21. Hukuk Dairesi Esas No: 2018/430 Karar No: 2019/523 Karar Tarihi: 04.02.2019
Yargıtay 21. Hukuk Dairesi 2018/430 Esas 2019/523 Karar Sayılı İlamı
Özet:
Davacı, sigortalılığının tescili ve 30 günlük SSK priminin asgari ücret üzerinden tahsil ve tesciline karar verilmesini istemiştir. Ancak, Mahkeme isteğin reddine karar vermiştir.

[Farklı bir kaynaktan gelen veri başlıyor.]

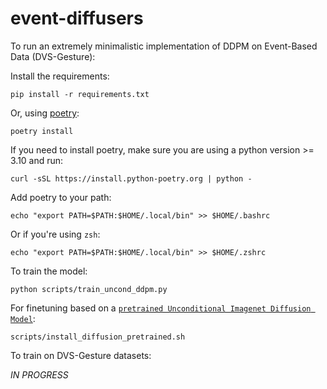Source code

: # event-diffusers

To run an extremely minimalistic implementation of DDPM on Event-Based Data (DVS-Gesture):

Install the requirements:

```shell
pip install -r requirements.txt
```

Or, using [poetry](https://python-poetry.org/):

```shell
poetry install
```

If you need to install poetry, make sure you are using a python version >= 3.10 and run:

```shell
curl -sSL https://install.python-poetry.org | python -
```

Add poetry to your path:

```shell
echo "export PATH=$PATH:$HOME/.local/bin" >> $HOME/.bashrc
```

Or if you're using `zsh`:

```shell
echo "export PATH=$PATH:$HOME/.local/bin" >> $HOME/.zshrc
```

To train the model:

```shell
python scripts/train_uncond_ddpm.py
```

For finetuning based on a [`pretrained Unconditional Imagenet Diffusion Model`](https://github.com/openai/guided-diffusion):

```shell
scripts/install_diffusion_pretrained.sh
```

To train on DVS-Gesture datasets:

*IN PROGRESS*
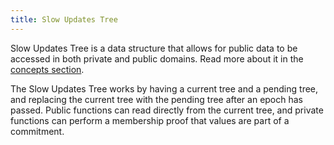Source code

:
 ```yaml
---
title: Slow Updates Tree
---
```


Slow Updates Tree is a data structure that allows for public data to be accessed in both private and public domains. Read more about it in the [concepts section](../../../concepts/foundation/communication/public_private_calls/slow_updates_tree.md).

The Slow Updates Tree works by having a current tree and a pending tree, and replacing the current tree with the pending tree after an epoch has passed. Public functions can read directly from the current tree, and private functions can perform a membership proof that values are part of a commitment.

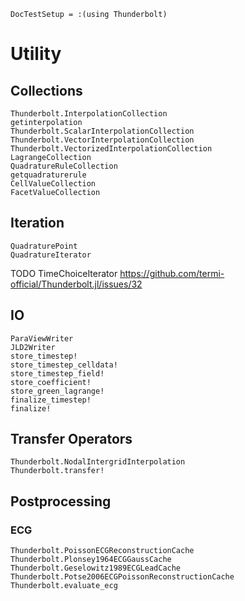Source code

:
 ```@meta
DocTestSetup = :(using Thunderbolt)
```

# Utility

## Collections

```@docs
Thunderbolt.InterpolationCollection
getinterpolation
Thunderbolt.ScalarInterpolationCollection
Thunderbolt.VectorInterpolationCollection
Thunderbolt.VectorizedInterpolationCollection
LagrangeCollection
QuadratureRuleCollection
getquadraturerule
CellValueCollection
FacetValueCollection
```

## Iteration

```@docs
QuadraturePoint
QuadratureIterator
```

TODO TimeChoiceIterator https://github.com/termi-official/Thunderbolt.jl/issues/32

## IO

```@docs
ParaViewWriter
JLD2Writer
store_timestep!
store_timestep_celldata!
store_timestep_field!
store_coefficient!
store_green_lagrange!
finalize_timestep!
finalize!
```

## Transfer Operators

```@docs
Thunderbolt.NodalIntergridInterpolation
Thunderbolt.transfer!
```

## Postprocessing


### ECG

```@docs
Thunderbolt.PoissonECGReconstructionCache
Thunderbolt.Plonsey1964ECGGaussCache
Thunderbolt.Geselowitz1989ECGLeadCache
Thunderbolt.Potse2006ECGPoissonReconstructionCache
Thunderbolt.evaluate_ecg
```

Davacının temyiz etmesi üzerine dosya incelendi. İşin gereği düşünüldükten sonra, dava reddedilmiştir. 506 sayılı Yasa'nın 79/10. ve 5510 sayılı Yasa'nın 86/9. maddeleri, hizmet tespiti davaları için özel bir ispat yöntemi öngörmemiştir. Ancak, işin niteliğinden dolayı özel bir duyarlılığın gerektiği belirtilmiştir. Bu tür davalar için öncelikle, çalışmayla ilgili belgelerin işveren tarafından sunulup sunulmadığı araştırılmalıdır. Eğer bu koşul varsa, işyerinin gerçek olduğu ve işyerinde gerçekten çalışıldığı doğrulanmalıdır. Çalışmanın varlığı, özel bir duyarlılıkla araştırılmalıdır. Tanık ifadeleri değerlendirilirken, davacının çalıştığı dönemde davacıyla aynı işyerinde çalışanlar veya benzer işlerde çalışanlar tercih edilmelidir. Davacının Esnaf Bağ-Kur sigortalılığı vergi mükellefiyetinden kaynaklanmaktadır. Davacının davalı işyerinde geçen çalışmalarının kabulüne karar verilmesi gerektiği belirtilmiştir. Kanun maddeleri 506 sayılı Yasa'nın 79/10. ve 5510 sayılı Yasa'nın 86/9. maddeleridir.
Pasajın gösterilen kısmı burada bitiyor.